Work to complete
If a line comes after the one containing "Resilio Sync propose", leave it out; copy every line before it, and that line too, exactly as written, starting from the first line of the entries.

-- Excerpted data follows --

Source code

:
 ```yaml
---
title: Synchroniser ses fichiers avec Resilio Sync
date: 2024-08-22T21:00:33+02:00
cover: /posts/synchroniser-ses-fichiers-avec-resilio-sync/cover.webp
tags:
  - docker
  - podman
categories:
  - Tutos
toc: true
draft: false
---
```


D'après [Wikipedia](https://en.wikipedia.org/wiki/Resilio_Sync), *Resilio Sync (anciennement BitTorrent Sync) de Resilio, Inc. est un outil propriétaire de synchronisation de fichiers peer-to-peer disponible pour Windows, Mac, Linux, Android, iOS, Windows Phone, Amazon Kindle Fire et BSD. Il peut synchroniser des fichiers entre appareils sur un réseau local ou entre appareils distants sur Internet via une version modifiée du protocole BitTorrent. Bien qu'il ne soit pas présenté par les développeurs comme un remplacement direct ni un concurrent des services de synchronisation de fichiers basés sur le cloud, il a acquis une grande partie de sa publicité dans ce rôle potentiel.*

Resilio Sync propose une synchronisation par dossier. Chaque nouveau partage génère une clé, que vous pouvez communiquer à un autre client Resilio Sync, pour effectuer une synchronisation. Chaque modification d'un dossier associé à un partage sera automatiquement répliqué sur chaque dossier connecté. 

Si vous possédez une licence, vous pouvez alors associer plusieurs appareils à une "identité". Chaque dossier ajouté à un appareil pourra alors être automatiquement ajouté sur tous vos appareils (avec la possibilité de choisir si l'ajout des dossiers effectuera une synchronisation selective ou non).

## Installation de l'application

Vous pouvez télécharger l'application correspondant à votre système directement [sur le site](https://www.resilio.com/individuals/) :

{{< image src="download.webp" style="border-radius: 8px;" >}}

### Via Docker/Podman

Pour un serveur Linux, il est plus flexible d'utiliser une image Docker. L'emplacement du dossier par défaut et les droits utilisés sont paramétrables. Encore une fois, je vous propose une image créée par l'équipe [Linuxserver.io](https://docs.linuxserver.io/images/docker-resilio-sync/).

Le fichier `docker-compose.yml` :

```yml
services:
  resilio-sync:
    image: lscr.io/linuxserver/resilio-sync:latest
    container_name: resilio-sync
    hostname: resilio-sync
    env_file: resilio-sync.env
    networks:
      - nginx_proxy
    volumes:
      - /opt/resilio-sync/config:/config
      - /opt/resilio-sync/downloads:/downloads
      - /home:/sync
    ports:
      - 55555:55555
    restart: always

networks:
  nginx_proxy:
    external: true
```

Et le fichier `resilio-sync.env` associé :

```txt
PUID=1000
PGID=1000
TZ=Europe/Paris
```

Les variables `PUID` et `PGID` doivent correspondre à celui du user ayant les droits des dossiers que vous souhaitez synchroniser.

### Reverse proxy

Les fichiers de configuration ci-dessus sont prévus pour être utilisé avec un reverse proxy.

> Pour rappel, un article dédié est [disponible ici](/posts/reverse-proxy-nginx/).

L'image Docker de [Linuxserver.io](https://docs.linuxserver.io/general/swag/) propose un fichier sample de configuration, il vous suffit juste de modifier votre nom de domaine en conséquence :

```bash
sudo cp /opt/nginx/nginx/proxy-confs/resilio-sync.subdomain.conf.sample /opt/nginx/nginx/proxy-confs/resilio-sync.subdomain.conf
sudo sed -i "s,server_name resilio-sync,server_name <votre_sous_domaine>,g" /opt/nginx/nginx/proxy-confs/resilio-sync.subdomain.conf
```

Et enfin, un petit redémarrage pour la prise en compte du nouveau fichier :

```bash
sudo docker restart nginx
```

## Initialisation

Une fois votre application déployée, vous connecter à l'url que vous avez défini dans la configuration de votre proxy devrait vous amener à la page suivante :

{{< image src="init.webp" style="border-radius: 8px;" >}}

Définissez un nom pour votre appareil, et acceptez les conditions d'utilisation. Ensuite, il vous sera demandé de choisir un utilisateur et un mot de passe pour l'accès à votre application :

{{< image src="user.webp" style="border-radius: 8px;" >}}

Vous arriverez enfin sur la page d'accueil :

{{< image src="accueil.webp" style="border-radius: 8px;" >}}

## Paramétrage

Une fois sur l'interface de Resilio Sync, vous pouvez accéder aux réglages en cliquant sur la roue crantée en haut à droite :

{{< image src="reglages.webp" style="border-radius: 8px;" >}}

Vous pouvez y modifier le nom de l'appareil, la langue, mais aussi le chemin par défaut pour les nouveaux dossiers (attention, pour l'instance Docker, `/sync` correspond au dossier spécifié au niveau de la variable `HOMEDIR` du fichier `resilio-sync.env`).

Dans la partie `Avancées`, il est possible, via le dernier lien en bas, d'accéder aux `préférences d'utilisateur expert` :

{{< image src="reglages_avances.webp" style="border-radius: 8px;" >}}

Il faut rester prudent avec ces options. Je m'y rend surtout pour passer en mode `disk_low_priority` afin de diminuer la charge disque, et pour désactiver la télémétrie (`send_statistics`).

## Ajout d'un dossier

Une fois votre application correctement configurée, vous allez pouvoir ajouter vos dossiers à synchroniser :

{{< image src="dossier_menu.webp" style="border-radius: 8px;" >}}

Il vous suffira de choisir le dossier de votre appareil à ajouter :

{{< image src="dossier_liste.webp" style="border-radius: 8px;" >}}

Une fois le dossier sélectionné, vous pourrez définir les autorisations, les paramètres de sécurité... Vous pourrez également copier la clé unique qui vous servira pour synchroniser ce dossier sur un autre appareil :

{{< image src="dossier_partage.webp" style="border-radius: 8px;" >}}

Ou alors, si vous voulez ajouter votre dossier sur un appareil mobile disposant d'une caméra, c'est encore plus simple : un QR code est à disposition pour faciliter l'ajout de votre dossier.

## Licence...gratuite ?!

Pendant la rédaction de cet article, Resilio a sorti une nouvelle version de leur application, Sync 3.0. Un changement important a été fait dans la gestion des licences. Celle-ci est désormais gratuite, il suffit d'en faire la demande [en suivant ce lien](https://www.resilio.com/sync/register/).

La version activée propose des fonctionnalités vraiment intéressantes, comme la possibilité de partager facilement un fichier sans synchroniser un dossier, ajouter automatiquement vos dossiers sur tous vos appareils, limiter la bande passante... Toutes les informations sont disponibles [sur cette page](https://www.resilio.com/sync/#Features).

-- Excerpted data concluded --

Completed task
Source code

:
 ```yaml
---
title: Synchroniser ses fichiers avec Resilio Sync
date: 2024-08-22T21:00:33+02:00
cover: /posts/synchroniser-ses-fichiers-avec-resilio-sync/cover.webp
tags:
  - docker
  - podman
categories:
  - Tutos
toc: true
draft: false
---
```


D'après [Wikipedia](https://en.wikipedia.org/wiki/Resilio_Sync), *Resilio Sync (anciennement BitTorrent Sync) de Resilio, Inc. est un outil propriétaire de synchronisation de fichiers peer-to-peer disponible pour Windows, Mac, Linux, Android, iOS, Windows Phone, Amazon Kindle Fire et BSD. Il peut synchroniser des fichiers entre appareils sur un réseau local ou entre appareils distants sur Internet via une version modifiée du protocole BitTorrent. Bien qu'il ne soit pas présenté par les développeurs comme un remplacement direct ni un concurrent des services de synchronisation de fichiers basés sur le cloud, il a acquis une grande partie de sa publicité dans ce rôle potentiel.*

Resilio Sync propose une synchronisation par dossier. Chaque nouveau partage génère une clé, que vous pouvez communiquer à un autre client Resilio Sync, pour effectuer une synchronisation. Chaque modification d'un dossier associé à un partage sera automatiquement répliqué sur chaque dossier connecté. 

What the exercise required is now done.